The ratable accrual method is a simplified calculation approach that spreads a fixed amount of bond discount or premium evenly over a period based on the number of days the instrument is held, rather than compounding it based on the bond's yield. The Internal Revenue Service treats it as the default method for amortizing acquisition premium on original issue discount bonds and for accreting market discount when a bondholder elects to include that discount in income annually. It produces a straight-line allocation: the same dollar amount per day regardless of what interest rates or bond prices do.
Think of it as dividing a known total into equal daily slices rather than recalculating each period based on a compound interest curve.
The method appears in two specific tax contexts for bondholders.
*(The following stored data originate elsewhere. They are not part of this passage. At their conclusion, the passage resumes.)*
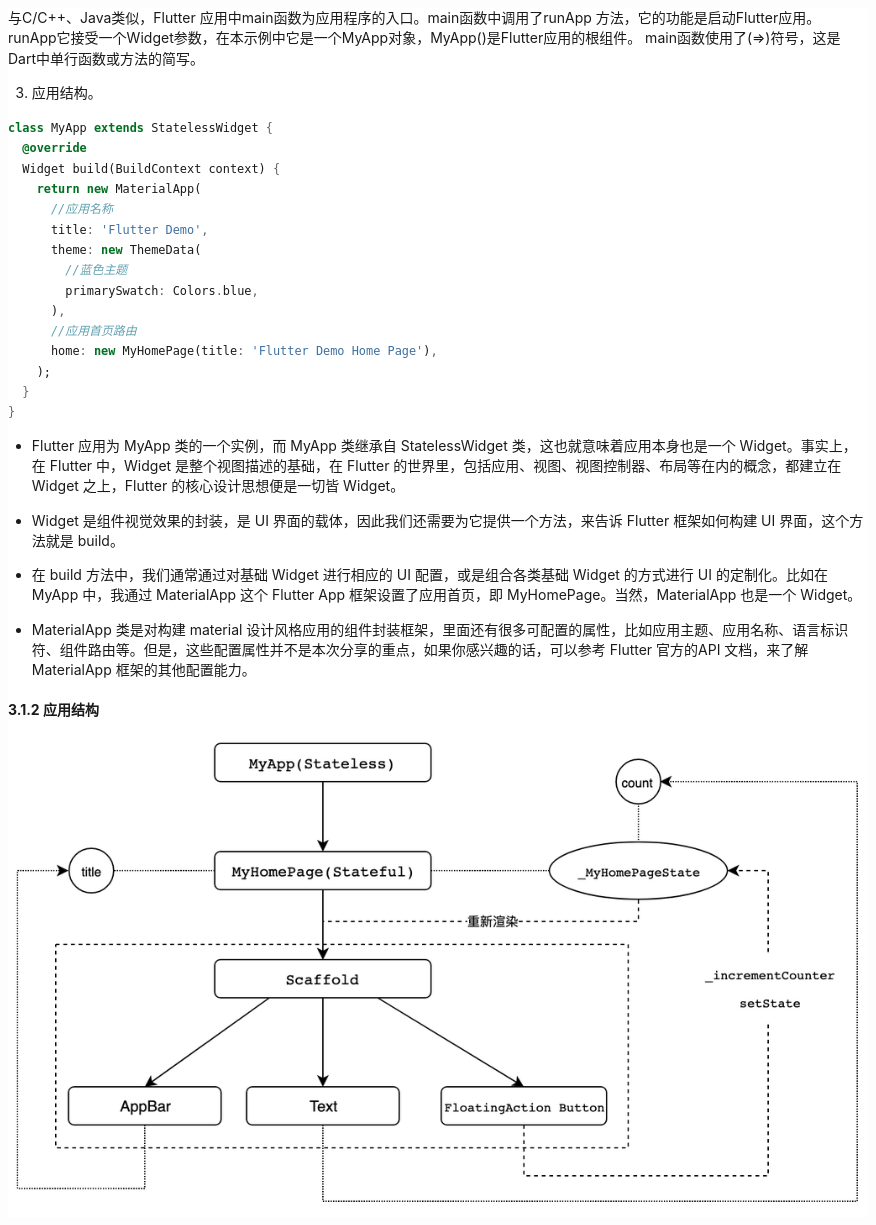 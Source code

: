 与C/C++、Java类似，Flutter 应用中main函数为应用程序的入口。main函数中调用了runApp 方法，它的功能是启动Flutter应用。runApp它接受一个Widget参数，在本示例中它是一个MyApp对象，MyApp()是Flutter应用的根组件。
main函数使用了(=>)符号，这是Dart中单行函数或方法的简写。

3. 应用结构。

```dart
class MyApp extends StatelessWidget {
  @override
  Widget build(BuildContext context) {
    return new MaterialApp(
      //应用名称  
      title: 'Flutter Demo', 
      theme: new ThemeData(
        //蓝色主题  
        primarySwatch: Colors.blue,
      ),
      //应用首页路由  
      home: new MyHomePage(title: 'Flutter Demo Home Page'),
    );
  }
}
```

+ Flutter 应用为 MyApp 类的一个实例，而 MyApp 类继承自 StatelessWidget 类，这也就意味着应用本身也是一个 Widget。事实上，在 Flutter 中，Widget 是整个视图描述的基础，在 Flutter 的世界里，包括应用、视图、视图控制器、布局等在内的概念，都建立在 Widget 之上，Flutter 的核心设计思想便是一切皆 Widget。

+ Widget 是组件视觉效果的封装，是 UI 界面的载体，因此我们还需要为它提供一个方法，来告诉 Flutter 框架如何构建 UI 界面，这个方法就是 build。

+ 在 build 方法中，我们通常通过对基础 Widget 进行相应的 UI 配置，或是组合各类基础 Widget 的方式进行 UI 的定制化。比如在 MyApp 中，我通过 MaterialApp 这个 Flutter App 框架设置了应用首页，即 MyHomePage。当然，MaterialApp 也是一个 Widget。

+ MaterialApp 类是对构建 material 设计风格应用的组件封装框架，里面还有很多可配置的属性，比如应用主题、应用名称、语言标识符、组件路由等。但是，这些配置属性并不是本次分享的重点，如果你感兴趣的话，可以参考 Flutter 官方的API 文档，来了解 MaterialApp 框架的其他配置能力。

#### 3.1.2 应用结构

![flutter代码流出示意图](./readmeImages/flutter-flow.png)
The first is market discount accrual. When you purchase a bond on the secondary market at a price below its adjusted issue price, that difference is market discount. If you elect to include market discount in income each year as it accrues rather than deferring it until sale or maturity, the ratable accrual method is the default. You divide the total market discount by the number of days between your purchase date and the bond's maturity date. Then you multiply that daily amount by the number of days you held the bond during the tax year.
The second is acquisition premium amortization. When you buy an original issue discount bond at a price above its adjusted issue price but below face value, the difference is an acquisition premium. That premium can be amortized to reduce the original issue discount income you must report annually. Under the ratable accrual method, you divide the total acquisition premium by the number of days from purchase to maturity, and apply that daily fraction to reduce your original issue discount inclusion for each day held.
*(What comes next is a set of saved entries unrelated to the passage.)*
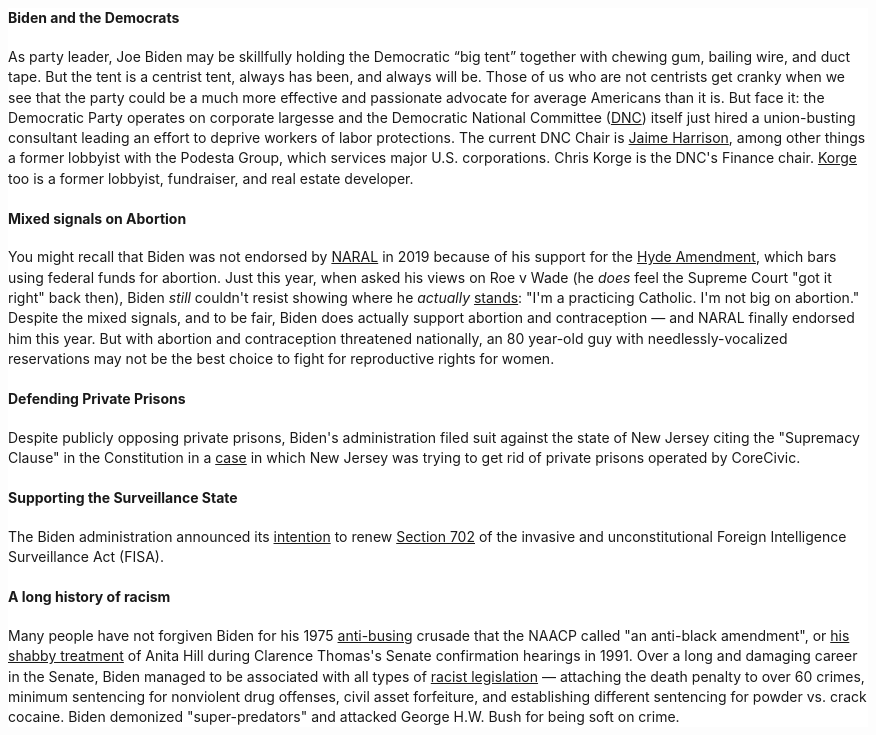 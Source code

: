 #### **Biden and the Democrats**

As party leader, Joe Biden may be skillfully holding the Democratic “big tent” together with chewing gum, bailing wire, and duct tape. But the tent is a centrist tent, always has been, and always will be. Those of us who are not centrists get cranky when we see that the party could be a much more effective and passionate advocate for average Americans than it is. But face it: the Democratic Party operates on corporate largesse and the Democratic National Committee ([DNC](https://prospect.org/power/2023-08-16-democratic-national-convention-chairs-firm-helps-companies-block-labor-laws/)) itself just hired a union-busting consultant leading an effort to deprive workers of labor protections. The current DNC Chair is [Jaime Harrison](https://en.wikipedia.org/wiki/Jaime_Harrison), among other things a former lobbyist with the Podesta Group, which services major U.S. corporations. Chris Korge is the DNC's Finance chair. [Korge](https://en.wikipedia.org/wiki/Chris_Korge) too is a former lobbyist, fundraiser, and real estate developer.

#### **Mixed signals on Abortion**

You might recall that Biden was not endorsed by [NARAL](https://thehill.com/homenews/campaign/447065-naral-hits-biden-for-support-of-controversial-abortion-rule/) in 2019 because of his support for the [Hyde Amendment](https://crsreports.congress.gov/product/pdf/IF/IF12167), which bars using federal funds for abortion. Just this year, when asked his views on Roe v Wade (he *does* feel the Supreme Court "got it right" back then), Biden *still* couldn't resist showing where he *actually* [stands](https://www.cbsnews.com/news/joe-biden-abortion-catholic-faith-roe-v-wade-got-it-right/): "I'm a practicing Catholic. I'm not big on abortion." Despite the mixed signals, and to be fair, Biden does actually support abortion and contraception — and NARAL finally endorsed him this year. But with abortion and contraception threatened nationally, an 80 year-old guy with needlessly-vocalized reservations may not be the best choice to fight for reproductive rights for women.

#### **Defending Private Prisons**

Despite publicly opposing private prisons, Biden's administration filed suit against the state of New Jersey citing the "Supremacy Clause" in the Constitution in a [case](https://www.documentcloud.org/documents/23881937-20230719_doj_statementofintent) in which New Jersey was trying to get rid of private prisons operated by CoreCivic.

#### **Supporting the Surveillance State**

The Biden administration announced its [intention](https://www.theguardian.com/us-news/2023/feb/28/biden-administration-warrantless-surveillance-law-section-702) to renew [Section 702](https://www.eff.org/deeplinks/2023/03/section-702s-unconstitutional-domestic-spying-program-must-end) of the invasive and unconstitutional Foreign Intelligence Surveillance Act (FISA).

#### **A long history of racism**

Many people have not forgiven Biden for his 1975 [anti-busing](https://www.nytimes.com/2019/07/15/us/politics/biden-busing.html) crusade that the NAACP called "an anti-black amendment", or [his shabby treatment](https://www.newyorker.com/news/news-desk/what-joe-biden-hasnt-owned-up-to-about-anita-hill) of Anita Hill during Clarence Thomas's Senate confirmation hearings in 1991. Over a long and damaging career in the Senate, Biden managed to be associated with all types of [racist legislation](https://nymag.com/intelligencer/2019/03/joe-biden-record-on-busing-incarceration-racial-justice-democratic-primary-2020-explained.html) — attaching the death penalty to over 60 crimes, minimum sentencing for nonviolent drug offenses, civil asset forfeiture, and establishing different sentencing for powder vs. crack cocaine. Biden demonized "super-predators" and attacked George H.W. Bush for being soft on crime.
The constant yield method, also called the constant interest rate method, ties accrual to the bond's actual economic yield. It compounds periodically and produces accrual amounts that grow over time as the adjusted issue price approaches face value. The ratable method produces flat, equal daily amounts regardless of the compounding effects of interest.
For original issue discount bonds issued after July 1, 1982, the Internal Revenue Service requires the constant yield method to measure the original issue discount itself. The ratable method applies only to the adjustments layered on top, specifically the market discount accrual and the acquisition premium amortization. To switch from ratable to constant yield for market discount, you must attach a statement to a timely filed tax return making the election for that specific bond, and the election is irrevocable for that bond.
Under the ratable accrual method, your broker typically calculates and reports the accrued market discount for you. As of 2014, brokers are required to track and report market discount on covered securities. The ratable amount reduces the capital gain you report when you eventually sell or redeem the bond, because the discount already included in ordinary income adjusts your basis upward. Not tracking this creates a risk of double taxation: reporting both the accrued discount as ordinary income and the full discount again as capital gain at sale.